• EXERCISE OBJECTIVE:
The records that follow are to be given again exactly, with their pictures omitted.

• MATERIAL SHOWN:
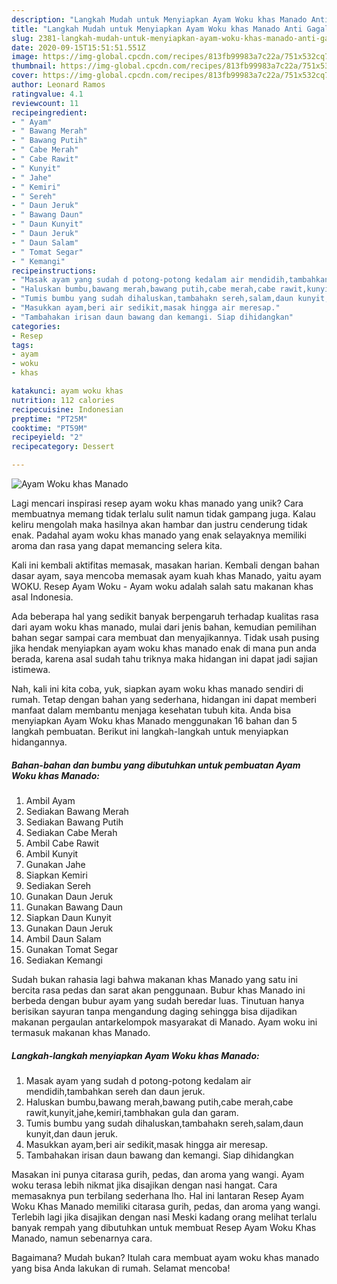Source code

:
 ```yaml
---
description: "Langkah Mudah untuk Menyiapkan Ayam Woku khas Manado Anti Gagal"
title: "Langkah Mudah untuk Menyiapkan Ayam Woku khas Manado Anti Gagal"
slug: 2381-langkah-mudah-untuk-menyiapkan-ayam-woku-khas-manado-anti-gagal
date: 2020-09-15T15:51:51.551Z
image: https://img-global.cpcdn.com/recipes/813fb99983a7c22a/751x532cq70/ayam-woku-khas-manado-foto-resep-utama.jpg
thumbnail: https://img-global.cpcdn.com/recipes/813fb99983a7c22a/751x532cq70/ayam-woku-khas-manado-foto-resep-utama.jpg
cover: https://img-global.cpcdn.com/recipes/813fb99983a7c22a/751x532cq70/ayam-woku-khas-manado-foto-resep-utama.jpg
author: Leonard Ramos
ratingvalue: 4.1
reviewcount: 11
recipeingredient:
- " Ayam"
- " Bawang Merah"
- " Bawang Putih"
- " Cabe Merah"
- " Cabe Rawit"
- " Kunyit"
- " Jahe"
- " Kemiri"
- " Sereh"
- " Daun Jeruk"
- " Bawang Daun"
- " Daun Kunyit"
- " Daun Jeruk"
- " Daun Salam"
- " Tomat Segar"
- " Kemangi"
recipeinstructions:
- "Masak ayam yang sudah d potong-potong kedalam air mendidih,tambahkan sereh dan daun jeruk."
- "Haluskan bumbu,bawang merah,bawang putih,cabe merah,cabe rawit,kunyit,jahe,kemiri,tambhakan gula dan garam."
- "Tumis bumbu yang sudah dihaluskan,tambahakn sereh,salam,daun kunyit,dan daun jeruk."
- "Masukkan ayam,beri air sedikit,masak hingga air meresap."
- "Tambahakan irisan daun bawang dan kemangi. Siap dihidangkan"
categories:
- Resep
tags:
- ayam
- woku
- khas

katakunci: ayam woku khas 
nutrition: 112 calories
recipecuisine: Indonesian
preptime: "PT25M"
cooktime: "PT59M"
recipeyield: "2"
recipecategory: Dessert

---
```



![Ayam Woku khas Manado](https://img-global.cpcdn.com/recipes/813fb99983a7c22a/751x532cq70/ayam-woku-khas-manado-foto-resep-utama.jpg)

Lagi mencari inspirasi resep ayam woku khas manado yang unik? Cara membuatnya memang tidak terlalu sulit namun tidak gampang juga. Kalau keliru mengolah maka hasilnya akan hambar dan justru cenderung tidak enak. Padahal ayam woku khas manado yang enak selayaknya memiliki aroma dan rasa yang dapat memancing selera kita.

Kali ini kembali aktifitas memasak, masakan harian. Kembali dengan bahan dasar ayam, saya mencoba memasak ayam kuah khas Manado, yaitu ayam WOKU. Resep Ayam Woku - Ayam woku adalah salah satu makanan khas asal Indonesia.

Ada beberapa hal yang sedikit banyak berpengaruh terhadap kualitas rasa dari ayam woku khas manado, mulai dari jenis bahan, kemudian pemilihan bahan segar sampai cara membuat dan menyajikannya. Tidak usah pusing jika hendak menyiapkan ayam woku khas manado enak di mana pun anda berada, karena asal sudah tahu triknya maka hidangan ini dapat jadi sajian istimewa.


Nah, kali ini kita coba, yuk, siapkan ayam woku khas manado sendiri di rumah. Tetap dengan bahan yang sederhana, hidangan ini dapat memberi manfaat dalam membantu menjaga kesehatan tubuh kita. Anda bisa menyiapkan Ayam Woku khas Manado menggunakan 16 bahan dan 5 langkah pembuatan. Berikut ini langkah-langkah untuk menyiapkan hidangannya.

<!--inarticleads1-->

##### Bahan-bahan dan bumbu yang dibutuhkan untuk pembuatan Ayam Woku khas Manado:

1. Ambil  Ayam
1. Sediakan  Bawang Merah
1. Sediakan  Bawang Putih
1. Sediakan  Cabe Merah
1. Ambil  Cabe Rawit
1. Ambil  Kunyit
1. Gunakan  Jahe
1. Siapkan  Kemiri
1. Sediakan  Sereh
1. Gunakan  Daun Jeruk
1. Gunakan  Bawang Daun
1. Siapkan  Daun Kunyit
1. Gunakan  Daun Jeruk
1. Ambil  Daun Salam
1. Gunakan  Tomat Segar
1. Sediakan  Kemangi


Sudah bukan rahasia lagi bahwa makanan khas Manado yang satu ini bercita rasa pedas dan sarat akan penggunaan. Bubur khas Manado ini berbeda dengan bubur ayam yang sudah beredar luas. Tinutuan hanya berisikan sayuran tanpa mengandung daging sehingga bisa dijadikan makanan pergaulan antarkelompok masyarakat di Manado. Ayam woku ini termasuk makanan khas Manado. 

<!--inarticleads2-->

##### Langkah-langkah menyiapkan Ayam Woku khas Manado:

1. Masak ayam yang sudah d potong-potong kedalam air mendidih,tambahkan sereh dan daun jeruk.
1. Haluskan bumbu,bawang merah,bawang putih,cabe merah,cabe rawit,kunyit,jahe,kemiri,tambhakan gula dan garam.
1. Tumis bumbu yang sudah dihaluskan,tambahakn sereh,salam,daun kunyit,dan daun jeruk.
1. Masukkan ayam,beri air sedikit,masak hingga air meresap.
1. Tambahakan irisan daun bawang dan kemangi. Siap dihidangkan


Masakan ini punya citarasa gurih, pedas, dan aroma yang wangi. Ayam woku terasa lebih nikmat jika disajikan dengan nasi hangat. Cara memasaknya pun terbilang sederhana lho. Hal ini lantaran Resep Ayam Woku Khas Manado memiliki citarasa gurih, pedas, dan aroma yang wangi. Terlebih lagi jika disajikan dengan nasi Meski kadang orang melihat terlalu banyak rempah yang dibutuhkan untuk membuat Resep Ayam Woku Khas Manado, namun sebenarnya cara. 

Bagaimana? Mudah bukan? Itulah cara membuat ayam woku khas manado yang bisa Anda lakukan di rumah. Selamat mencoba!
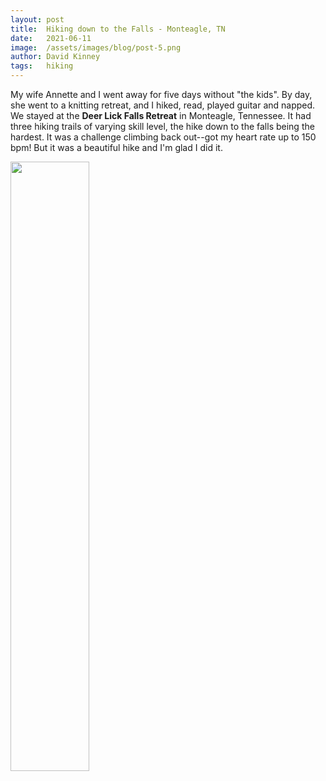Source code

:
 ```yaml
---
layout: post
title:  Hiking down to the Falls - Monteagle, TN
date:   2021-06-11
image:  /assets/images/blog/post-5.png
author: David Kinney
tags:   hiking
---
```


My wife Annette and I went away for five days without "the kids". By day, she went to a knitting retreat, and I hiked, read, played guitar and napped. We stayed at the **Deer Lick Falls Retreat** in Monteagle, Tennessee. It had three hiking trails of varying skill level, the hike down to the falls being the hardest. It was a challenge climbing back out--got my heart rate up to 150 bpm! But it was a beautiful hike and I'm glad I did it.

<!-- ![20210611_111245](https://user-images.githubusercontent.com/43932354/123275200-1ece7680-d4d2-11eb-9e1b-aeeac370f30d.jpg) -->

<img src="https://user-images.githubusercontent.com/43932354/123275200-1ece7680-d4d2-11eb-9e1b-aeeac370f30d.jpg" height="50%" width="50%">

• TASK OUTPUT:
Source code

:
 ```yaml
---
description: "Langkah Mudah untuk Menyiapkan Ayam Woku khas Manado Anti Gagal"
title: "Langkah Mudah untuk Menyiapkan Ayam Woku khas Manado Anti Gagal"
slug: 2381-langkah-mudah-untuk-menyiapkan-ayam-woku-khas-manado-anti-gagal
date: 2020-09-15T15:51:51.551Z
image: https://img-global.cpcdn.com/recipes/813fb99983a7c22a/751x532cq70/ayam-woku-khas-manado-foto-resep-utama.jpg
thumbnail: https://img-global.cpcdn.com/recipes/813fb99983a7c22a/751x532cq70/ayam-woku-khas-manado-foto-resep-utama.jpg
cover: https://img-global.cpcdn.com/recipes/813fb99983a7c22a/751x532cq70/ayam-woku-khas-manado-foto-resep-utama.jpg
author: Leonard Ramos
ratingvalue: 4.1
reviewcount: 11
recipeingredient:
- " Ayam"
- " Bawang Merah"
- " Bawang Putih"
- " Cabe Merah"
- " Cabe Rawit"
- " Kunyit"
- " Jahe"
- " Kemiri"
- " Sereh"
- " Daun Jeruk"
- " Bawang Daun"
- " Daun Kunyit"
- " Daun Jeruk"
- " Daun Salam"
- " Tomat Segar"
- " Kemangi"
recipeinstructions:
- "Masak ayam yang sudah d potong-potong kedalam air mendidih,tambahkan sereh dan daun jeruk."
- "Haluskan bumbu,bawang merah,bawang putih,cabe merah,cabe rawit,kunyit,jahe,kemiri,tambhakan gula dan garam."
- "Tumis bumbu yang sudah dihaluskan,tambahakn sereh,salam,daun kunyit,dan daun jeruk."
- "Masukkan ayam,beri air sedikit,masak hingga air meresap."
- "Tambahakan irisan daun bawang dan kemangi. Siap dihidangkan"
categories:
- Resep
tags:
- ayam
- woku
- khas

katakunci: ayam woku khas 
nutrition: 112 calories
recipecuisine: Indonesian
preptime: "PT25M"
cooktime: "PT59M"
recipeyield: "2"
recipecategory: Dessert

---
```



![Ayam Woku khas Manado](https://img-global.cpcdn.com/recipes/813fb99983a7c22a/751x532cq70/ayam-woku-khas-manado-foto-resep-utama.jpg)

Lagi mencari inspirasi resep ayam woku khas manado yang unik? Cara membuatnya memang tidak terlalu sulit namun tidak gampang juga. Kalau keliru mengolah maka hasilnya akan hambar dan justru cenderung tidak enak. Padahal ayam woku khas manado yang enak selayaknya memiliki aroma dan rasa yang dapat memancing selera kita.

Kali ini kembali aktifitas memasak, masakan harian. Kembali dengan bahan dasar ayam, saya mencoba memasak ayam kuah khas Manado, yaitu ayam WOKU. Resep Ayam Woku - Ayam woku adalah salah satu makanan khas asal Indonesia.

Ada beberapa hal yang sedikit banyak berpengaruh terhadap kualitas rasa dari ayam woku khas manado, mulai dari jenis bahan, kemudian pemilihan bahan segar sampai cara membuat dan menyajikannya. Tidak usah pusing jika hendak menyiapkan ayam woku khas manado enak di mana pun anda berada, karena asal sudah tahu triknya maka hidangan ini dapat jadi sajian istimewa.


Nah, kali ini kita coba, yuk, siapkan ayam woku khas manado sendiri di rumah. Tetap dengan bahan yang sederhana, hidangan ini dapat memberi manfaat dalam membantu menjaga kesehatan tubuh kita. Anda bisa menyiapkan Ayam Woku khas Manado menggunakan 16 bahan dan 5 langkah pembuatan. Berikut ini langkah-langkah untuk menyiapkan hidangannya.

<!--inarticleads1-->

##### Bahan-bahan dan bumbu yang dibutuhkan untuk pembuatan Ayam Woku khas Manado:

1. Ambil  Ayam
1. Sediakan  Bawang Merah
1. Sediakan  Bawang Putih
1. Sediakan  Cabe Merah
1. Ambil  Cabe Rawit
1. Ambil  Kunyit
1. Gunakan  Jahe
1. Siapkan  Kemiri
1. Sediakan  Sereh
1. Gunakan  Daun Jeruk
1. Gunakan  Bawang Daun
1. Siapkan  Daun Kunyit
1. Gunakan  Daun Jeruk
1. Ambil  Daun Salam
1. Gunakan  Tomat Segar
1. Sediakan  Kemangi


Sudah bukan rahasia lagi bahwa makanan khas Manado yang satu ini bercita rasa pedas dan sarat akan penggunaan. Bubur khas Manado ini berbeda dengan bubur ayam yang sudah beredar luas. Tinutuan hanya berisikan sayuran tanpa mengandung daging sehingga bisa dijadikan makanan pergaulan antarkelompok masyarakat di Manado. Ayam woku ini termasuk makanan khas Manado. 

<!--inarticleads2-->

##### Langkah-langkah menyiapkan Ayam Woku khas Manado:

1. Masak ayam yang sudah d potong-potong kedalam air mendidih,tambahkan sereh dan daun jeruk.
1. Haluskan bumbu,bawang merah,bawang putih,cabe merah,cabe rawit,kunyit,jahe,kemiri,tambhakan gula dan garam.
1. Tumis bumbu yang sudah dihaluskan,tambahakn sereh,salam,daun kunyit,dan daun jeruk.
1. Masukkan ayam,beri air sedikit,masak hingga air meresap.
1. Tambahakan irisan daun bawang dan kemangi. Siap dihidangkan


Masakan ini punya citarasa gurih, pedas, dan aroma yang wangi. Ayam woku terasa lebih nikmat jika disajikan dengan nasi hangat. Cara memasaknya pun terbilang sederhana lho. Hal ini lantaran Resep Ayam Woku Khas Manado memiliki citarasa gurih, pedas, dan aroma yang wangi. Terlebih lagi jika disajikan dengan nasi Meski kadang orang melihat terlalu banyak rempah yang dibutuhkan untuk membuat Resep Ayam Woku Khas Manado, namun sebenarnya cara. 

Bagaimana? Mudah bukan? Itulah cara membuat ayam woku khas manado yang bisa Anda lakukan di rumah. Selamat mencoba!
Source code

:
 ```yaml
---
layout: post
title:  Hiking down to the Falls - Monteagle, TN
date:   2021-06-11
image:  /assets/images/blog/post-5.png
author: David Kinney
tags:   hiking
---
```


My wife Annette and I went away for five days without "the kids". By day, she went to a knitting retreat, and I hiked, read, played guitar and napped. We stayed at the **Deer Lick Falls Retreat** in Monteagle, Tennessee. It had three hiking trails of varying skill level, the hike down to the falls being the hardest. It was a challenge climbing back out--got my heart rate up to 150 bpm! But it was a beautiful hike and I'm glad I did it.

<!-- ![20210611_111245](https://user-images.githubusercontent.com/43932354/123275200-1ece7680-d4d2-11eb-9e1b-aeeac370f30d.jpg) -->

<img src="https://user-images.githubusercontent.com/43932354/123275200-1ece7680-d4d2-11eb-9e1b-aeeac370f30d.jpg" height="50%" width="50%">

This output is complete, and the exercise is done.